» Work required
Scan the records beneath this line for the line holding "- 0 if you cannot access their slides." and the line holding "- Grade their", then transcribe exactly those two and all lines between.

· · · · · · ·

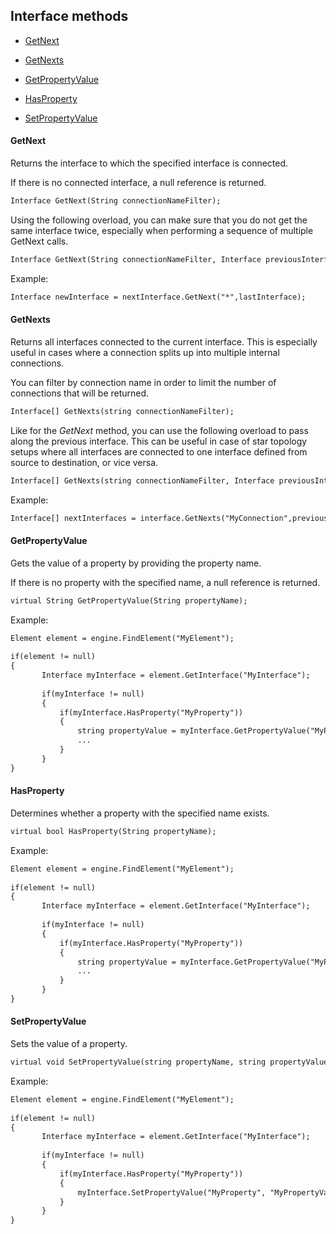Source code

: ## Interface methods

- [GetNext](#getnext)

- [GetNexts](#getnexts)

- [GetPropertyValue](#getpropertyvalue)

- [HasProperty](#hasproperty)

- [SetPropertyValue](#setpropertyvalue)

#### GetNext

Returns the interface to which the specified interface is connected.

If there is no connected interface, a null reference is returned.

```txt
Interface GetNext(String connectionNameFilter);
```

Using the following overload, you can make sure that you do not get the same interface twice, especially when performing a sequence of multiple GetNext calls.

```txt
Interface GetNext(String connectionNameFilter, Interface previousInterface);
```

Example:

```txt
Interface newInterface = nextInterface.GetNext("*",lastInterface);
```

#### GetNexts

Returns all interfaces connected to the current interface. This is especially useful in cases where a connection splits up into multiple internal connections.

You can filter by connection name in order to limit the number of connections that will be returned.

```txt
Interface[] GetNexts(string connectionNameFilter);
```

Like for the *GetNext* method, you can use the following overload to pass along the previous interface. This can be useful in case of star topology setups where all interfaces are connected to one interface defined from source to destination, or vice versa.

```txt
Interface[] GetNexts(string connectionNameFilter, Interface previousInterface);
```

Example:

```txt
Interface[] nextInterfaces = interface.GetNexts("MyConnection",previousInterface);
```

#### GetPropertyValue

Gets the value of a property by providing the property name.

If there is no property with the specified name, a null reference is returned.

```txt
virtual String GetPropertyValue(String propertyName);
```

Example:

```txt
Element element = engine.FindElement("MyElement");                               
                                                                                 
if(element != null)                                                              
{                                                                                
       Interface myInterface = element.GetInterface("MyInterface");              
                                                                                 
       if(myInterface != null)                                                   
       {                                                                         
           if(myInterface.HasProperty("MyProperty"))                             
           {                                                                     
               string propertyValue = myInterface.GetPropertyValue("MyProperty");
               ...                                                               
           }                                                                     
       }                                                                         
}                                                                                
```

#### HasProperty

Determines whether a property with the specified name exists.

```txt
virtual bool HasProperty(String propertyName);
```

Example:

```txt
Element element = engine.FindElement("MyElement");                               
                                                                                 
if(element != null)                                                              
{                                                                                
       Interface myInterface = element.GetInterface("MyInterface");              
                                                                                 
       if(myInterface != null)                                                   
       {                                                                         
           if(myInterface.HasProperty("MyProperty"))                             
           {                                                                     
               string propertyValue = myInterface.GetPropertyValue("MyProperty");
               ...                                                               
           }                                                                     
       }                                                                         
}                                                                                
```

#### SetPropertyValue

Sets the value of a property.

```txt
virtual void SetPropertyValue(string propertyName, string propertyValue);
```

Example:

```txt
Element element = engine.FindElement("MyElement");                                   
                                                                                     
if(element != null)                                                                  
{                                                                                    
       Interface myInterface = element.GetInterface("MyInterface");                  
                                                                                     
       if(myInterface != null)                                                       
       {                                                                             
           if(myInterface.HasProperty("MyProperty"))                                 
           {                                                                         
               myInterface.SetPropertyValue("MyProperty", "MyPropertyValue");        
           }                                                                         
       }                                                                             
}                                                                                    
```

· · · · · · ·

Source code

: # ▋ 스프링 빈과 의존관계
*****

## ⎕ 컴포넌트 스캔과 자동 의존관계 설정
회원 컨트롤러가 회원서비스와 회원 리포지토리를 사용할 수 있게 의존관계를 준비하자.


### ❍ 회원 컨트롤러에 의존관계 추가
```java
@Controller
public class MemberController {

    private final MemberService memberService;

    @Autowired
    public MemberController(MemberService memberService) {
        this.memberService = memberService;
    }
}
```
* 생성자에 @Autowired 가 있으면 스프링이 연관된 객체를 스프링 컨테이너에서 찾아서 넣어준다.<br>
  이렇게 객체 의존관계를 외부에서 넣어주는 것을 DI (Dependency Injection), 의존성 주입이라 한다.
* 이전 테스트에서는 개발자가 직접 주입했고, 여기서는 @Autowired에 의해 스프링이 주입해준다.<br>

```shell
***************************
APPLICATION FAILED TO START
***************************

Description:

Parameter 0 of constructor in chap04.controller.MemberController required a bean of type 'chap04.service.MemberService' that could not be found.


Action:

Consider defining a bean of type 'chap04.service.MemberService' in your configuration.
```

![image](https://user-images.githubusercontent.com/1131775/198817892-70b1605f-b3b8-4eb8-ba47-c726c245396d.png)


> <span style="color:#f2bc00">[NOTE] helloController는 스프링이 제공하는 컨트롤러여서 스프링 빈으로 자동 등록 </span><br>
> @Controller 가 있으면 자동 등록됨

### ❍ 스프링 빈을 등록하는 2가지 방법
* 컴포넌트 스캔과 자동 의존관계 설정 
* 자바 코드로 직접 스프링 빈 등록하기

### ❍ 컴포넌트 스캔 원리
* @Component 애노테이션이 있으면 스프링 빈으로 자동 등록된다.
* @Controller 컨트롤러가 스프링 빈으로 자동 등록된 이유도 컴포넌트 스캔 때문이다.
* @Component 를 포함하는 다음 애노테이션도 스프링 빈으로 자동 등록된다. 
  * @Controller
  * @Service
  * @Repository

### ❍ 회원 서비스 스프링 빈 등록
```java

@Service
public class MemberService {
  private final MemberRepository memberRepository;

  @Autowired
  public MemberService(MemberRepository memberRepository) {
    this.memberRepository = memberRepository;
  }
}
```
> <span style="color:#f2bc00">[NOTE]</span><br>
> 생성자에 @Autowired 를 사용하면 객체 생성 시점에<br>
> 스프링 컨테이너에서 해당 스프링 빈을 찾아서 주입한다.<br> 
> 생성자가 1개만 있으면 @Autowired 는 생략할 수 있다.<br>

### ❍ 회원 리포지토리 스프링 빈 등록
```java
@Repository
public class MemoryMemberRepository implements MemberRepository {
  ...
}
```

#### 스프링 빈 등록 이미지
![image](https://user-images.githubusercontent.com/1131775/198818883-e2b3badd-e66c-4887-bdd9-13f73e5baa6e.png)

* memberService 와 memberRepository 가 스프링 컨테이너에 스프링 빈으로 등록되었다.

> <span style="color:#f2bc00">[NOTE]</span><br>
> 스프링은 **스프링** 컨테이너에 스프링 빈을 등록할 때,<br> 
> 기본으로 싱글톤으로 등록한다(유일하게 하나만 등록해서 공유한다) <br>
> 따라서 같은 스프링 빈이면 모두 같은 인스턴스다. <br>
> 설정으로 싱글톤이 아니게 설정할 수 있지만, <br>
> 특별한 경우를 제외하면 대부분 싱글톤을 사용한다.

· · · · · · ·

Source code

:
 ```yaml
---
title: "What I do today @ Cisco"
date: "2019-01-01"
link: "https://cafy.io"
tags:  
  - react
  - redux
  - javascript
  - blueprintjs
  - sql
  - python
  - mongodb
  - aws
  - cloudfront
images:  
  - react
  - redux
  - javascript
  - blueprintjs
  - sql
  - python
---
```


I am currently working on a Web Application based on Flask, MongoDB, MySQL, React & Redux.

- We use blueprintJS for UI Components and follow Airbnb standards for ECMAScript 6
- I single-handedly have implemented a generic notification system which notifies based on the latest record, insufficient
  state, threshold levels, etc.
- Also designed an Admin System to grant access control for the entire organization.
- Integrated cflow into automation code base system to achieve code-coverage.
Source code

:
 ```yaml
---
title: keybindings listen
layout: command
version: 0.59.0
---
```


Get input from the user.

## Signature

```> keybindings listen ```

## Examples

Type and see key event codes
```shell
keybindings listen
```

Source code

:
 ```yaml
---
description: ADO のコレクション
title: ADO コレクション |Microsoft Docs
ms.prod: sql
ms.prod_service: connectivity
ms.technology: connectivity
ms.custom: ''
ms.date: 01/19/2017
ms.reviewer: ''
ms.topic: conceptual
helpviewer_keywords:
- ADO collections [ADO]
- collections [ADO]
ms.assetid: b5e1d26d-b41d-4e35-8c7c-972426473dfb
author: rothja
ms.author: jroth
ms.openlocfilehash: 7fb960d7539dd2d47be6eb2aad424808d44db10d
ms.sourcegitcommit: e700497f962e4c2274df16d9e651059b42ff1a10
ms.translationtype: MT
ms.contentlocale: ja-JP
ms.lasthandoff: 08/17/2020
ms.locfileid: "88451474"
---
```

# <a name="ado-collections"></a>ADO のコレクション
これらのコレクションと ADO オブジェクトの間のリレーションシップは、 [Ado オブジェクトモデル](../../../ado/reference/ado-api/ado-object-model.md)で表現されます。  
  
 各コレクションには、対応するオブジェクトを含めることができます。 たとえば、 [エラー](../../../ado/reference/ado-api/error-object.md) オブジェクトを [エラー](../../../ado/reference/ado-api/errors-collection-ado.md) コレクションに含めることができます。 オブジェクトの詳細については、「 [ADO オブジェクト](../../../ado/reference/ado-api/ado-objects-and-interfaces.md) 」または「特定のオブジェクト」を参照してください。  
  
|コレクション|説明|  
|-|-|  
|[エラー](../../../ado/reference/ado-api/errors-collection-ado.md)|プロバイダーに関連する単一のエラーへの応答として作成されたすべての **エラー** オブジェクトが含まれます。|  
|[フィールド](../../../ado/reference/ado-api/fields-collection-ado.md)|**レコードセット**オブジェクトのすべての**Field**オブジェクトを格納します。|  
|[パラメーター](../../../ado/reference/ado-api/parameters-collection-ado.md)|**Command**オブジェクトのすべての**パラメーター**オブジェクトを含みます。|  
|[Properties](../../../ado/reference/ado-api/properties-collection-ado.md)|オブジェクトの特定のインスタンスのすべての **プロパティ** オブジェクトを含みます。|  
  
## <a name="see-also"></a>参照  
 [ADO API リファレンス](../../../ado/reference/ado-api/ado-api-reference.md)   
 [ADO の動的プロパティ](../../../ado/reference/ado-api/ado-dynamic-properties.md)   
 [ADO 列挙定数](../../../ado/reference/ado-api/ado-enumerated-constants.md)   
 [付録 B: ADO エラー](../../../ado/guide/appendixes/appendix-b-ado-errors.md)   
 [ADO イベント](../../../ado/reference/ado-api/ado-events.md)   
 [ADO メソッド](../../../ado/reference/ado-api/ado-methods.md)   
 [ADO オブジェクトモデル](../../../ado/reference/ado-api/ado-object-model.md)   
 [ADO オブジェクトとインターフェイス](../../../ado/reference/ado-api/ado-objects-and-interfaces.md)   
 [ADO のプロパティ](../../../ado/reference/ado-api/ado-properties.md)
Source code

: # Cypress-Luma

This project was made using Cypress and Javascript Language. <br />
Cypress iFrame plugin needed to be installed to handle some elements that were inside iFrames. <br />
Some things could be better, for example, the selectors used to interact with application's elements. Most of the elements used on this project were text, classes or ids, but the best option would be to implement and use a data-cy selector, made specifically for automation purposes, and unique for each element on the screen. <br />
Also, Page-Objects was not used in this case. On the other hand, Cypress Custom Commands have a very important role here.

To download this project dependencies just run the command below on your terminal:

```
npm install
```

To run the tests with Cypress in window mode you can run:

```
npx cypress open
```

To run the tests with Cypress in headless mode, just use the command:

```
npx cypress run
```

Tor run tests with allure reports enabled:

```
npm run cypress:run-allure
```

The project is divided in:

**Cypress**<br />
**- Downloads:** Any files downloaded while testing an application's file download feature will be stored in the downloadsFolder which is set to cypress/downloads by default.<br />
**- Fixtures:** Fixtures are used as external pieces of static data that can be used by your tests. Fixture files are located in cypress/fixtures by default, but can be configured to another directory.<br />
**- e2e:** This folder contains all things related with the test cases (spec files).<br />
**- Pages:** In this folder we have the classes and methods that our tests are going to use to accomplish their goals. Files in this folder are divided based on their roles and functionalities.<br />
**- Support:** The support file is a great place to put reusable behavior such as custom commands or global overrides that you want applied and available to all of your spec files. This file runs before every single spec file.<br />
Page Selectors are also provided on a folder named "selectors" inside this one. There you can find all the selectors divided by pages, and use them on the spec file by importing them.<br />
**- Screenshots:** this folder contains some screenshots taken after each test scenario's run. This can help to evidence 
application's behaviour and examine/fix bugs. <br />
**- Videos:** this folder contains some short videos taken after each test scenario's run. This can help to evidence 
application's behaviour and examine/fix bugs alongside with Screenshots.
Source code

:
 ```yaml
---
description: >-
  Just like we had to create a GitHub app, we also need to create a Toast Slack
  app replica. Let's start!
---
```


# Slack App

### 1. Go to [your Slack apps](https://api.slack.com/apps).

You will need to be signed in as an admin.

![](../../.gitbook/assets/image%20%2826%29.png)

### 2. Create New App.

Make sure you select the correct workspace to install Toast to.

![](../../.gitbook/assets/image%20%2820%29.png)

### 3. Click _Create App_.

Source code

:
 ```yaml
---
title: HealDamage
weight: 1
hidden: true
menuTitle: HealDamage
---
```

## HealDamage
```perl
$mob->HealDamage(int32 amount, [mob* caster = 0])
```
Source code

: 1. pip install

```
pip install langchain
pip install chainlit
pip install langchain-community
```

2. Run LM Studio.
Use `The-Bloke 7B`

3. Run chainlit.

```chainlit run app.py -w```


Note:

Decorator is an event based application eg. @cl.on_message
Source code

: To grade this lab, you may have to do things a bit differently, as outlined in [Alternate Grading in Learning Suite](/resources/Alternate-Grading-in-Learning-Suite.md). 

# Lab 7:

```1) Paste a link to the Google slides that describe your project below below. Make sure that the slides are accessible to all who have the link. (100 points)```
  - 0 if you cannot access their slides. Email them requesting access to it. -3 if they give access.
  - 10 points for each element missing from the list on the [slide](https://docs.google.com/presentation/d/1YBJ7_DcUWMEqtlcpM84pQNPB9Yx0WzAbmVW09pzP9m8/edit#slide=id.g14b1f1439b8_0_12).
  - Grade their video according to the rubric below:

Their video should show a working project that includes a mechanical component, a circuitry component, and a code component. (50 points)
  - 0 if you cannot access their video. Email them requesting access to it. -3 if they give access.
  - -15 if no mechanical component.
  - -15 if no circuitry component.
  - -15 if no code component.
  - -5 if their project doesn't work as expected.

· · · · · · ·

» Answer below
  - 0 if you cannot access their slides. Email them requesting access to it. -3 if they give access.
  - 10 points for each element missing from the list on the [slide](https://docs.google.com/presentation/d/1YBJ7_DcUWMEqtlcpM84pQNPB9Yx0WzAbmVW09pzP9m8/edit#slide=id.g14b1f1439b8_0_12).
  - Grade their video according to the rubric below:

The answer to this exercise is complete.